French footballer (born 1935)

Laurent Robuschi (born 5 October 1935) is a French former football striker who played for Girondins de Bordeaux in the 1960s and was part of French national team at the 1966 FIFA World Cup. He is also the maternal grandfather of Anthony Gonzalez, known for his work in the band M83.

==Playing career==
===Club career===
Born on 5 October 1935 in Nice, Robuschi began his football career in the youth ranks of his hometown club, La Semeuse Nice, in 1948, aged 13, where he was coached by Raoul Chaisaz, a former professional player from the 1930s. Due to his small height, he had a low center of gravity, being also a lively and tenacious winger with a great short pass. In 1953, he joined ASPTT Nice, but he was unable to find a breakthrough to OGC Nice, so he was sent to Monaco in 1954, where he once again had few chances, playing only 8 league matches in his two seasons there; in the latter, he scored 3 goals in as many matches to help Monaco to a 3rd-place finish in the championship.
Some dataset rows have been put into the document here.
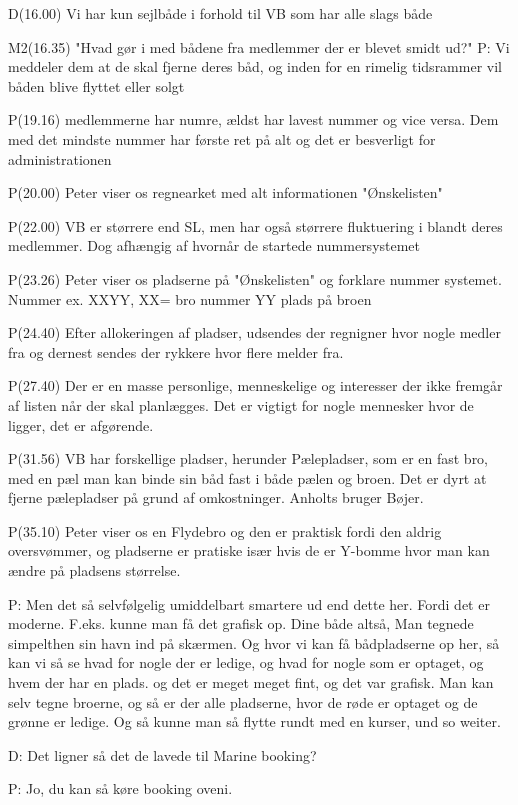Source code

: D(16.00) Vi har kun sejlbåde i forhold til VB som har alle slags både

M2(16.35) "Hvad gør i med bådene fra medlemmer der er blevet smidt ud?"
P: Vi meddeler dem at de skal fjerne deres båd, og inden for en rimelig tidsrammer vil båden blive flyttet eller solgt

P(19.16) medlemmerne har numre, ældst har lavest nummer og vice versa. Dem med det mindste nummer har første ret på alt og det er besverligt for administrationen

P(20.00) Peter viser os regnearket med alt informationen "Ønskelisten"

P(22.00) VB er størrere end SL, men har også størrere fluktuering i blandt deres medlemmer. Dog afhængig af hvornår de startede nummersystemet

P(23.26) Peter viser os pladserne på "Ønskelisten" og forklare nummer systemet. Nummer ex. XXYY, XX= bro nummer YY plads på broen

P(24.40) Efter allokeringen af pladser, udsendes der regnigner hvor nogle medler fra og dernest sendes der rykkere hvor flere melder fra.

P(27.40) Der er en masse personlige, menneskelige og interesser der ikke fremgår af listen når der skal planlægges. Det er vigtigt for nogle mennesker hvor de ligger, det er afgørende.

P(31.56) VB har forskellige pladser, herunder Pælepladser, som er en fast bro, med en pæl man kan binde sin båd fast i både pælen og broen. Det er dyrt at fjerne pælepladser på grund af omkostninger. Anholts bruger Bøjer.

P(35.10) Peter viser os en Flydebro og den er praktisk fordi den aldrig oversvømmer, og pladserne er pratiske især hvis de er Y-bomme hvor man kan ændre på pladsens størrelse.

P: Men det så selvfølgelig umiddelbart smartere ud end dette her. Fordi det er moderne. F.eks. kunne man få det grafisk op. Dine både altså, Man tegnede simpelthen sin havn ind på skærmen. Og hvor vi kan få bådpladserne op her, så kan vi så se hvad for nogle der er ledige, og hvad for nogle som er optaget, og hvem der har en plads. og det er meget meget fint, og det var grafisk. Man kan selv tegne broerne, og så er der alle pladserne, hvor de røde er optaget og de grønne er ledige. Og så kunne man så flytte rundt med en kurser, und so weiter.

D: Det ligner så det de lavede til Marine booking?

P: Jo, du kan så køre booking oveni.

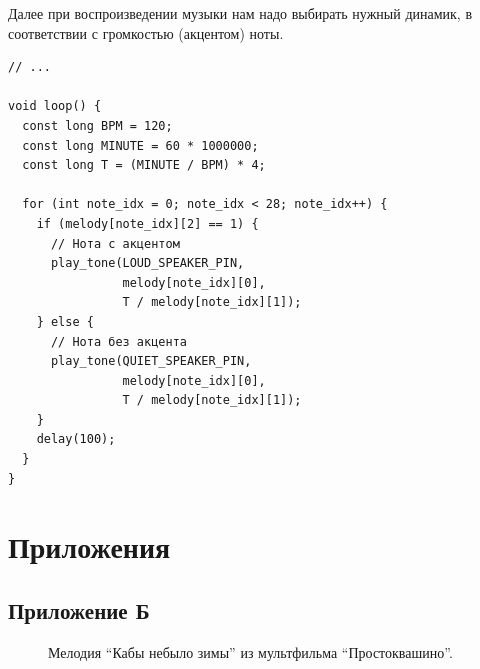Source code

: \documentclass[a4paper,twoside]{book}
\begin{document}
Далее при воспроизведении музыки нам надо выбирать нужный динамик, в
соответствии с громкостью (акцентом) ноты.

\begin{verbatim}
// ...

void loop() {
  const long BPM = 120;
  const long MINUTE = 60 * 1000000;
  const long T = (MINUTE / BPM) * 4;

  for (int note_idx = 0; note_idx < 28; note_idx++) {
    if (melody[note_idx][2] == 1) {
      // Нота с акцентом
      play_tone(LOUD_SPEAKER_PIN,
                melody[note_idx][0],
                T / melody[note_idx][1]);
    } else {
      // Нота без акцента
      play_tone(QUIET_SPEAKER_PIN,
                melody[note_idx][0],
                T / melody[note_idx][1]);
    }
    delay(100);
  }
}
\end{verbatim}



\printglossaries

\chapter*{Приложения}



\newpage
\section{Приложение Б}

\begin{figure}[ht]
  \caption{Мелодия ``Кабы небыло зимы'' из мультфильма ``Простоквашино''.}
  \label{fig:lilypond-melody-prostokvashino-full}
\end{figure}
\end{document}
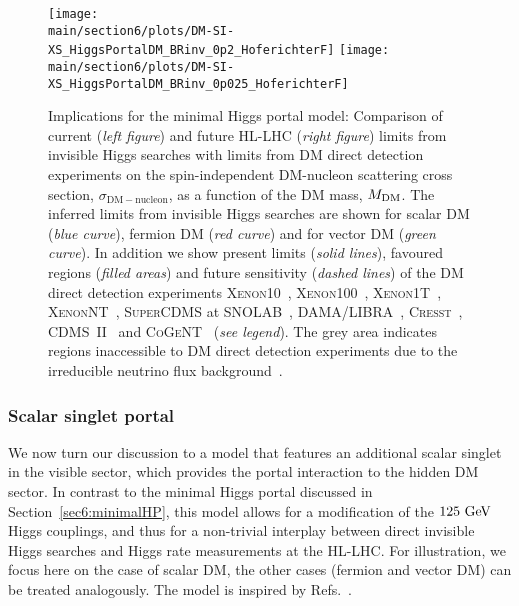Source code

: \documentclass[../report.tex]{subfiles}
\providecommand{\main}{..}
\begin{document}
\begin{figure}
\centering
\texttt{[image: \\main/section6/plots/DM-SI-XS\_HiggsPortalDM\_BRinv\_0p2\_HoferichterF]}
\hfill
\texttt{[image: \\main/section6/plots/DM-SI-XS\_HiggsPortalDM\_BRinv\_0p025\_HoferichterF]}
\caption{\label{fig:mini} Implications for the minimal Higgs portal model: Comparison of current (\emph{left figure}) and future HL-LHC (\emph{right figure}) limits from invisible Higgs searches  with limits from DM direct detection experiments on the spin-independent DM-nucleon scattering cross section, $\sigma_{\mathrm{DM}-\mathrm{nucleon}}$, as a function of the DM mass, $M_\mathrm{DM}$. The inferred limits from invisible Higgs searches are shown for scalar DM (\emph{blue curve}), fermion DM (\emph{red  curve}) and for vector DM (\emph{green  curve}). In addition we show present limits (\emph{solid lines}), favoured regions (\emph{filled areas}) and future sensitivity (\emph{dashed lines}) of the DM direct detection experiments \textsc{Xenon10}~\cite{Angle:2011th}, \textsc{Xenon100}~\cite{Aprile:2012nq}, \textsc{Xenon1T}~\cite{Aprile:2018dbl}, \textsc{XenonNT}~\cite{Aprile:2015uzo}, \textsc{SuperCDMS} at SNOLAB~\cite{Agnese:2016cpb}, \textsc{DAMA/LIBRA}~\cite{Savage:2008er}, \textsc{Cresst}~\cite{Angloher:2011uu}, \textsc{CDMS~II}~\cite{Agnese:2013rvf} and \textsc{CoGeNT}~\cite{Aalseth:2012if} (\emph{see legend}). The grey area indicates regions inaccessible to DM direct detection experiments due to the irreducible neutrino flux background~\cite{Billard:2013qya}.}
\label{fig:minimalHP}
\end{figure}



\subsubsection{Scalar singlet portal}
\label{sec6:singletHP}
We now turn our discussion to a model that features an additional scalar singlet in the visible sector, which provides the portal interaction to the hidden DM sector. In contrast to the minimal Higgs portal discussed in Section~\ref{sec6:minimalHP}, this model allows for a modification of the $125~\text{GeV}$ Higgs couplings, and thus for a non-trivial interplay between direct invisible Higgs searches and Higgs rate measurements at the HL-LHC. For illustration, we focus here on the case of scalar DM, the other cases (fermion and vector DM) can be treated analogously. The model is inspired by Refs.~\cite{Englert:2011yb,Robens:2015gla}.
\end{document}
In 1956, Robuschi joined Cannes, then in Ligue 2, where he finally established himself as an undisputed starter on the left wing, scoring 14 goals as Cannes finished 18th, although it escaped relegation in the playoffs. In the 1958–59 season, he was the team's top scorer with 21 goals, but his side finished 17th in the D2 championship, just one off from the relegation zone. His goal-scoring exploits did not go unnoticed by Girondins de Bordeaux, which signed him in 1959, and where he teamed up with the veteran Gunnar Andersson, the top scorer in OM's history, and Xercès Louis, a former international, but it was Robuschi who stood out with 21 goals, though he was once again let down by his team, which finished last in the league. Laurent played a crucial role in helping Bordeaux return to the top-flight in 1963, and in their first season back, the club finished 4th.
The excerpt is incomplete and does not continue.